(Beginning of RECORDS PROVIDED)

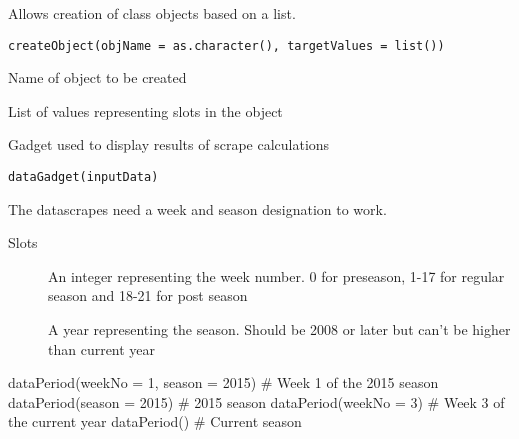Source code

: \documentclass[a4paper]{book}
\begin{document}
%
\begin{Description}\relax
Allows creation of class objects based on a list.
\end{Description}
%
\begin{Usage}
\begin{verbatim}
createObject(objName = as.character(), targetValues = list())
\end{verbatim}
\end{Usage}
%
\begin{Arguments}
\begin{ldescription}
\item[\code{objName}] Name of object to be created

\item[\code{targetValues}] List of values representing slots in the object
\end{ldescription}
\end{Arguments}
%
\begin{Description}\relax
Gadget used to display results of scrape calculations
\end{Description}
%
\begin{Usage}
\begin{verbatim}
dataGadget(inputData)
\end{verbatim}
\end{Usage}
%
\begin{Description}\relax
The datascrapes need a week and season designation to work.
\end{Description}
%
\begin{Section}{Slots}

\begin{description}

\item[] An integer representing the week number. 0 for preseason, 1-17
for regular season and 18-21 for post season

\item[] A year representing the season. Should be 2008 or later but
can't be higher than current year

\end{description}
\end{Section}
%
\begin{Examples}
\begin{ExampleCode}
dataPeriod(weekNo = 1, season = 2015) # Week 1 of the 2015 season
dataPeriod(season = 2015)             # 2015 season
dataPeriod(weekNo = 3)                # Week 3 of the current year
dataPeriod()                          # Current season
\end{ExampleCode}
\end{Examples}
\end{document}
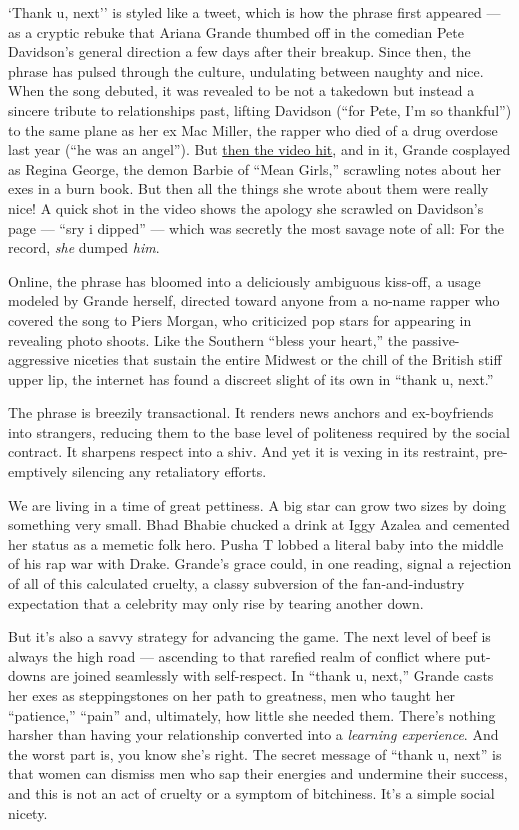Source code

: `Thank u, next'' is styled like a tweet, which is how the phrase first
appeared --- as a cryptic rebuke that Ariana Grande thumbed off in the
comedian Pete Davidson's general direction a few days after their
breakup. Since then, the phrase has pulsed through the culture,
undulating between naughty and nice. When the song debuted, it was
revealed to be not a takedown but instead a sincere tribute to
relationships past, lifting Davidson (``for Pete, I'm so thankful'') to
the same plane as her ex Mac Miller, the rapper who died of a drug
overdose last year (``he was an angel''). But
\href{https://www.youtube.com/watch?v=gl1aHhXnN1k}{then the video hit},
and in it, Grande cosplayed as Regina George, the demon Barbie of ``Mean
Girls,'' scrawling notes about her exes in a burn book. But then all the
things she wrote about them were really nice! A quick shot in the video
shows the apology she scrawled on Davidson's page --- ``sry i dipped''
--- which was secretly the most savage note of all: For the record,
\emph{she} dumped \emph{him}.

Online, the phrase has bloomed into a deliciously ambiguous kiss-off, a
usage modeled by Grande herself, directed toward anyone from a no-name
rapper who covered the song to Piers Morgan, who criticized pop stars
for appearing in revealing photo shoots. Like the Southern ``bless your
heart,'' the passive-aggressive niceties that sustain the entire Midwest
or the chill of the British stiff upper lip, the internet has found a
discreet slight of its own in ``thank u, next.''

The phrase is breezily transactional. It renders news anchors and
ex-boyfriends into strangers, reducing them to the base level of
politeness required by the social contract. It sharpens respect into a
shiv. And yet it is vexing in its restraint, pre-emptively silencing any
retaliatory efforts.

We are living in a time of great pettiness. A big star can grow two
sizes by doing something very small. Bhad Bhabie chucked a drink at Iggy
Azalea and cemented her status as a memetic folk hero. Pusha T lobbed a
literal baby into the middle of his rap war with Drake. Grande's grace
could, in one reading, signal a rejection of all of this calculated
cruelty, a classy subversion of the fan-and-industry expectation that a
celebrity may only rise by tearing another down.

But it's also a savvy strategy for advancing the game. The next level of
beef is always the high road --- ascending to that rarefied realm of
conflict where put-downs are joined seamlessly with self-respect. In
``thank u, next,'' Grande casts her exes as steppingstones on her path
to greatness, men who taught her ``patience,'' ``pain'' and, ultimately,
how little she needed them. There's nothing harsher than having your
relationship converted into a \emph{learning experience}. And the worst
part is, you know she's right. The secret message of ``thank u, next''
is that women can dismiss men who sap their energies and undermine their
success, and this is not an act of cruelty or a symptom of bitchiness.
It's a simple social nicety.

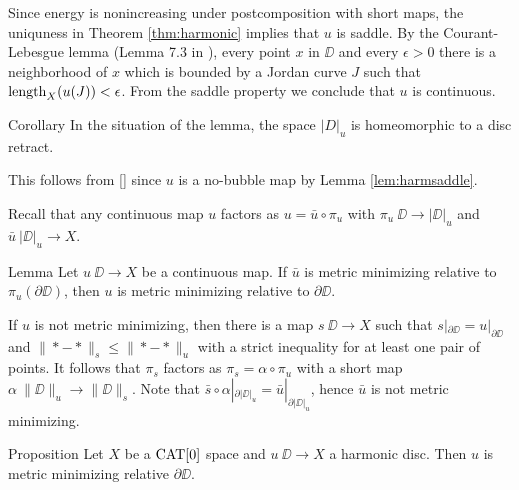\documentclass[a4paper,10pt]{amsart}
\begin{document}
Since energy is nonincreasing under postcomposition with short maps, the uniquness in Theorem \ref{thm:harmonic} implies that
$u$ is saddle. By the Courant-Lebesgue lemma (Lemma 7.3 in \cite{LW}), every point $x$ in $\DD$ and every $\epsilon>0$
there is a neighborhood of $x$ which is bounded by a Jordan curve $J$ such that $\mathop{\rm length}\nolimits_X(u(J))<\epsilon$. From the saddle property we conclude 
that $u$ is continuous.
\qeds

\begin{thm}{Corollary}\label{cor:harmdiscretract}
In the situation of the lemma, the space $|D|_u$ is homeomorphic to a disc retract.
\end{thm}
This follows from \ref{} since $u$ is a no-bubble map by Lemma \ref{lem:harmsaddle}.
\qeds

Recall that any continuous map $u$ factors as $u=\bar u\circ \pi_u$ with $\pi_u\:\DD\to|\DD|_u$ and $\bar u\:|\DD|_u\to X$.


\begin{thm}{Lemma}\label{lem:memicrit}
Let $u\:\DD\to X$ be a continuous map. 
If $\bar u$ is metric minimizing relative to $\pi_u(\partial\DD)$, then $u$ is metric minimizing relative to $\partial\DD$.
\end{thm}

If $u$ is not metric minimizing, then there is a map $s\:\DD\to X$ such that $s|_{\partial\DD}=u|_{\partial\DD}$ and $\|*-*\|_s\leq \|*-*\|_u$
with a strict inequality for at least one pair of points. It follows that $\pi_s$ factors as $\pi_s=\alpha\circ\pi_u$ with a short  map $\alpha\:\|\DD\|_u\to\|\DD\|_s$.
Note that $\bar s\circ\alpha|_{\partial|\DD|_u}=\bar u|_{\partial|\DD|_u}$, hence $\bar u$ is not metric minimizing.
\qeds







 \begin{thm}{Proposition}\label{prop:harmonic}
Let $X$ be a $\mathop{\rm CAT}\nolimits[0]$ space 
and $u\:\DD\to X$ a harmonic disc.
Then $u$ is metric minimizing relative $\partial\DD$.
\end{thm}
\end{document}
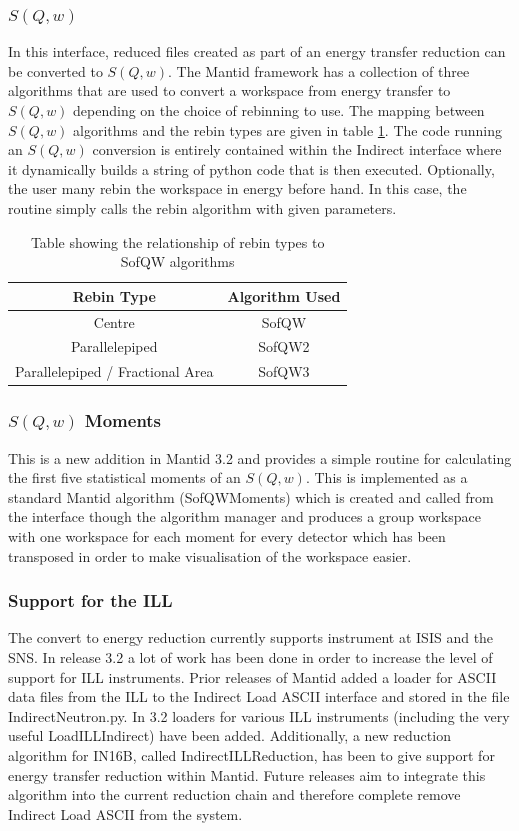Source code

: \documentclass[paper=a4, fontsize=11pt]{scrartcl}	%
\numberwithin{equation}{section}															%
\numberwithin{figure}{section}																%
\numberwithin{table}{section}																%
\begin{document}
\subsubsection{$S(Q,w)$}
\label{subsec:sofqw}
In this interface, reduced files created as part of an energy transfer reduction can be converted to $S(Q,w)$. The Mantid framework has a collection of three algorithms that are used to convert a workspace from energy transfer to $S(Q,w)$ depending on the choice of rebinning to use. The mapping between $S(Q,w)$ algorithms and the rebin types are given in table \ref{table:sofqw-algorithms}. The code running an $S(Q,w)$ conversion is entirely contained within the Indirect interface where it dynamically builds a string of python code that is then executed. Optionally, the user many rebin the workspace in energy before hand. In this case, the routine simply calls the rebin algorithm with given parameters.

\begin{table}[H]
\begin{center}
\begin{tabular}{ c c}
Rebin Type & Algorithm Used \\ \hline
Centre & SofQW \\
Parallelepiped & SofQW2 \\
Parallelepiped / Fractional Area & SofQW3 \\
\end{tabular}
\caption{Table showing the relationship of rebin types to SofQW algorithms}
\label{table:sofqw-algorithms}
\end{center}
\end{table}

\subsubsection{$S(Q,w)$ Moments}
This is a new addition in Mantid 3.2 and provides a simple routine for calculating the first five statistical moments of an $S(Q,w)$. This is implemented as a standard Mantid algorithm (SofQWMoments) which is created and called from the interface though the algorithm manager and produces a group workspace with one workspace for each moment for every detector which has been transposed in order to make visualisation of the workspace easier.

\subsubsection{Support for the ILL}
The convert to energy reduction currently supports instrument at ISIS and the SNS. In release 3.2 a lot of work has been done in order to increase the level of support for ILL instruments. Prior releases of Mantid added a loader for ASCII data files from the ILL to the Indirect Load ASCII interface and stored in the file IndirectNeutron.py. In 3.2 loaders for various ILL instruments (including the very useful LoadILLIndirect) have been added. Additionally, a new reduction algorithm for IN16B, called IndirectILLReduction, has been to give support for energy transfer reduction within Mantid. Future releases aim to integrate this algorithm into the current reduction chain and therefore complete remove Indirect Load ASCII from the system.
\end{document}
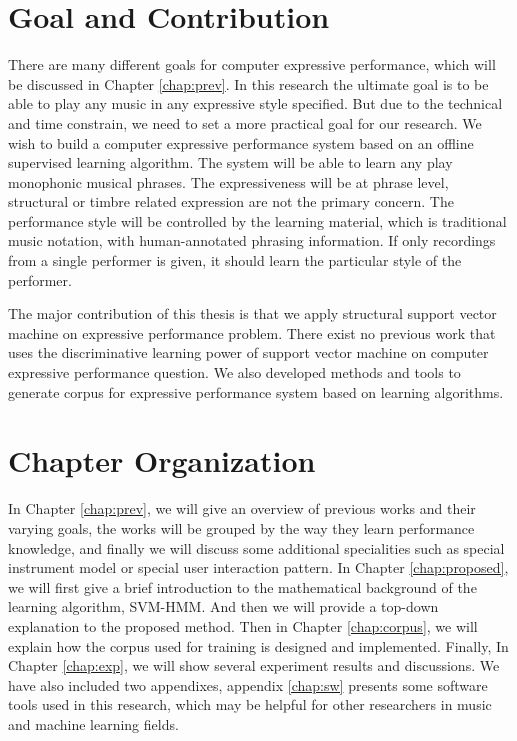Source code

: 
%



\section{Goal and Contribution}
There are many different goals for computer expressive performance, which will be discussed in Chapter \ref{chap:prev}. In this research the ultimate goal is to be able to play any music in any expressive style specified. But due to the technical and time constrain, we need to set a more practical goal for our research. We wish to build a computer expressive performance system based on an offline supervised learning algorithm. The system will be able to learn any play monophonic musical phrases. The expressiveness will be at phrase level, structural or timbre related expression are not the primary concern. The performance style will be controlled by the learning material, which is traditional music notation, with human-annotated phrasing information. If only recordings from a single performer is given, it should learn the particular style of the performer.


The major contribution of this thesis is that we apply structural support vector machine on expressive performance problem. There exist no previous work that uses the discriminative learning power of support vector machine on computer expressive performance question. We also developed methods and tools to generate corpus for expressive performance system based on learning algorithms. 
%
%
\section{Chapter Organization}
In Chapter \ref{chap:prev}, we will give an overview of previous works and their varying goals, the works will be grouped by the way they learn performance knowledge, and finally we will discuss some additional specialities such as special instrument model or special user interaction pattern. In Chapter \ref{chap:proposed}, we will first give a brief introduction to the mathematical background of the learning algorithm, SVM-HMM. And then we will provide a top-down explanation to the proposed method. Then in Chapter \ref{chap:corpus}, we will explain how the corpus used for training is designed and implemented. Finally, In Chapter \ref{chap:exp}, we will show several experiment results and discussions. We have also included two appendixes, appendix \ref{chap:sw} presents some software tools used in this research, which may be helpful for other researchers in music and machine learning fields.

(End of RECORDS PROVIDED)

- _WHAT YOU WILL DO_:
Give again, exactly as written above, each line from the one that has "dataPeriod(season = 2015)" to the one that has "breakup. Since then, the", both included; omit the pictures.

- _EXERCISE ANSWER_:
dataPeriod(season = 2015)             # 2015 season
dataPeriod(weekNo = 3)                # Week 3 of the current year
dataPeriod()                          # Current season
\end{ExampleCode}
\end{Examples}
\end{document}
Source code

: `Thank u, next'' is styled like a tweet, which is how the phrase first
appeared --- as a cryptic rebuke that Ariana Grande thumbed off in the
comedian Pete Davidson's general direction a few days after their
breakup. Since then, the phrase has pulsed through the culture,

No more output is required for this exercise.